Référence : 2018 CF 283

[TRADUCTION FRANÇAISE CERTIFIÉE, NON RÉVISÉE]

Vancouver (Colombie-Britannique), le 9 mars 2018

En présence de monsieur le juge Fothergill

ENTRE :

BALRAJ DHESI

demandeur

et

LE PROCUREUR GÉNÉRAL DU CANADA

défendeur

JUGEMENT ET MOTIFS

I.  Aperçu

[1]  Balraj Dhesi demande le contrôle judiciaire d’une décision rendue par le directeur général intérimaire de la Sûreté de l’aviation au nom du ministre des Transports (le ministre) dans laquelle il a rejeté sa demande d’habilitation de sécurité en matière de transport. Le ministre a conclu que les antécédents de M. Dhesi, qui a proféré des menaces, méprisé l’autorité et s’est associé à un individu lié aux gangs et aux armes à feu soulevaient de graves préoccupations sur le jugement, la loyauté et la fiabilité de M. Dhesi.

[2]  Pour les motifs qui suivent, je suis d’avis que la décision appartient aux issues possibles acceptables pouvant se justifier au regard des faits et du droit. La demande de contrôle judiciaire est donc rejetée.

II.  Résumé des faits

[3]  M. Dhesi a commencé à travailler chez Air Canada en tant que préposé d’escale à l’Aéroport international de Vancouver le 30 avril 2015. Il devait présenter une demande d’habilitation de sécurité auprès de Transports Canada comme condition d’emploi.

[4]  Le 9 juin 2016, Transports Canada a reçu un rapport de vérification des antécédents criminels (le rapport de VAC) de la Gendarmerie royale du Canada (la GRC). Le rapport de VAC faisait état de quatre incidents concernant M. Dhesi qui soulevaient des préoccupations concernant son aptitude à obtenir une habilitation de sécurité : [traduction]
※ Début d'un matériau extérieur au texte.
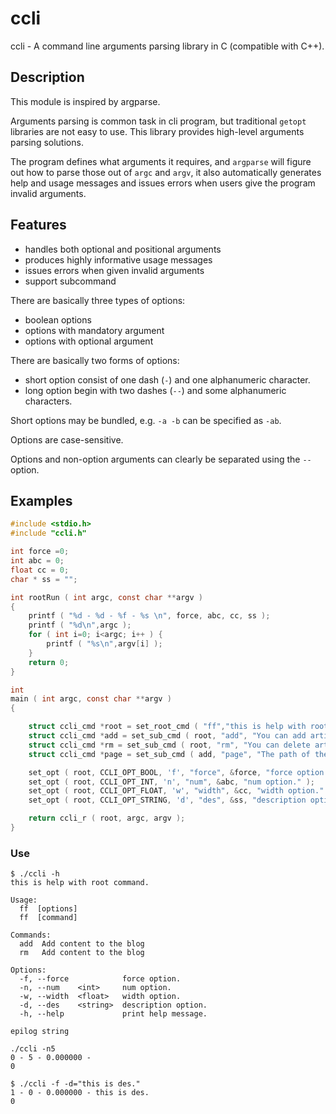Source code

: # ccli

ccli - A command line arguments parsing library in C (compatible with C++).

## Description

This module is inspired by argparse.

Arguments parsing is common task in cli program, but traditional `getopt`
libraries are not easy to use. This library provides high-level arguments
parsing solutions.

The program defines what arguments it requires, and `argparse` will figure
out how to parse those out of `argc` and `argv`, it also automatically
generates help and usage messages and issues errors when users give the
program invalid arguments.

## Features

 - handles both optional and positional arguments
 - produces highly informative usage messages
 - issues errors when given invalid arguments
 - support subcommand

There are basically three types of options:

 - boolean options
 - options with mandatory argument
 - options with optional argument

There are basically two forms of options:

 - short option consist of one dash (`-`) and one alphanumeric character.
 - long option begin with two dashes (`--`) and some alphanumeric characters.

Short options may be bundled, e.g. `-a -b` can be specified as `-ab`.

Options are case-sensitive.

Options and non-option arguments can clearly be separated using the `--` option.

## Examples

```c
#include <stdio.h>
#include "ccli.h"

int force =0;
int abc = 0;
float cc = 0;
char * ss = "";

int rootRun ( int argc, const char **argv )
{
    printf ( "%d - %d - %f - %s \n", force, abc, cc, ss );
    printf ( "%d\n",argc );
    for ( int i=0; i<argc; i++ ) {
        printf ( "%s\n",argv[i] );
    }
    return 0;
}

int
main ( int argc, const char **argv )
{

    struct ccli_cmd *root = set_root_cmd ( "ff","this is help with root command.","this is des.", "epilog string", &rootRun );
    struct ccli_cmd *add = set_sub_cmd ( root, "add", "You can add articles, single \npages, Tweets and categories to the blog","Add content to the blog", "add epi",NULL );
    struct ccli_cmd *rm = set_sub_cmd ( root, "rm", "You can delete articles, single pages, Tweets and categories in the blog","Add content to the blog", "rm epi",NULL );
    struct ccli_cmd *page = set_sub_cmd ( add, "page", "The path of the markdown file needs to be set. If the - t parameter is set, \nthe parameter value is used as the article title. \nIf not set, the file name is used as the article \ntitle. At the same time, it must be set to the \nID of the classification to which the chapter belongs", "Select action page","add epi",NULL );

    set_opt ( root, CCLI_OPT_BOOL, 'f', "force", &force, "force option." );
    set_opt ( root, CCLI_OPT_INT, 'n', "num", &abc, "num option." );
    set_opt ( root, CCLI_OPT_FLOAT, 'w', "width", &cc, "width option." );
    set_opt ( root, CCLI_OPT_STRING, 'd', "des", &ss, "description option." );

    return ccli_r ( root, argc, argv );
}
```

### Use

```
$ ./ccli -h
this is help with root command.

Usage:
  ff  [options]
  ff  [command]

Commands:
  add  Add content to the blog
  rm   Add content to the blog

Options:
  -f, --force            force option.
  -n, --num    <int>     num option.
  -w, --width  <float>   width option.
  -d, --des    <string>  description option.
  -h, --help             print help message.

epilog string
```

```
./ccli -n5
0 - 5 - 0.000000 -  
0
```

```
$ ./ccli -f -d="this is des."
1 - 0 - 0.000000 - this is des. 
0
```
  • a) Le 11 octobre 2014, le service de police de Delta a répondu à des signalements de six jeunes qui consommaient prétendument de l’alcool et de la marijuana dans un parc. Les policiers se sont présentés et ont trouvé les jeunes, dont l’un était M. Dhesi, qui buvaient de la bière; ils n’ont toutefois relevé aucune trace de drogues.

  • b) Le 6 août 2015, le service de police de Delta a mené un contrôle routier d’un véhicule dans lequel se trouvaient trois individus, dont l’un était M. Dhesi. L’un des autres occupants du véhicule avait des antécédents considérables d’affiliation à un gang, de trafic d’armes à feu et de contrôles de routine. L’interaction survenue ce jour-là n’avait toutefois rien de douteux.

  • c) En août 2015, une recherche menée auprès de sources ouvertes a indiqué que M. Dhesi était « ami » sur Facebook avec l’individu affilié à des gangs et ayant participé au trafic d’armes à feu.

  • d) Le 16 octobre 2015, le service de police de Vancouver a aidé des employés de la Pacific National Exhibition (PNE) à expulser des lieux M. Dhesi, qui était en état d’ébriété. M. Dhesi a utilisé un langage menaçant; en particulier, il a dit : [traduction] « Savez-vous qui je suis? » et « Savez-vous ce qui vous attend? »

[5]  Le 14 juillet 2016, le ministre a envoyé une lettre à M. Dhesi afin de l’informer des renseignements indiqués dans le rapport de VAC et des préoccupations concernant son aptitude à obtenir une habilitation de sécurité. M. Dhesi a eu l’occasion de présenter des renseignements supplémentaires sur les incidents, ainsi que tout autre renseignement ou explication qu’il jugeait pertinent.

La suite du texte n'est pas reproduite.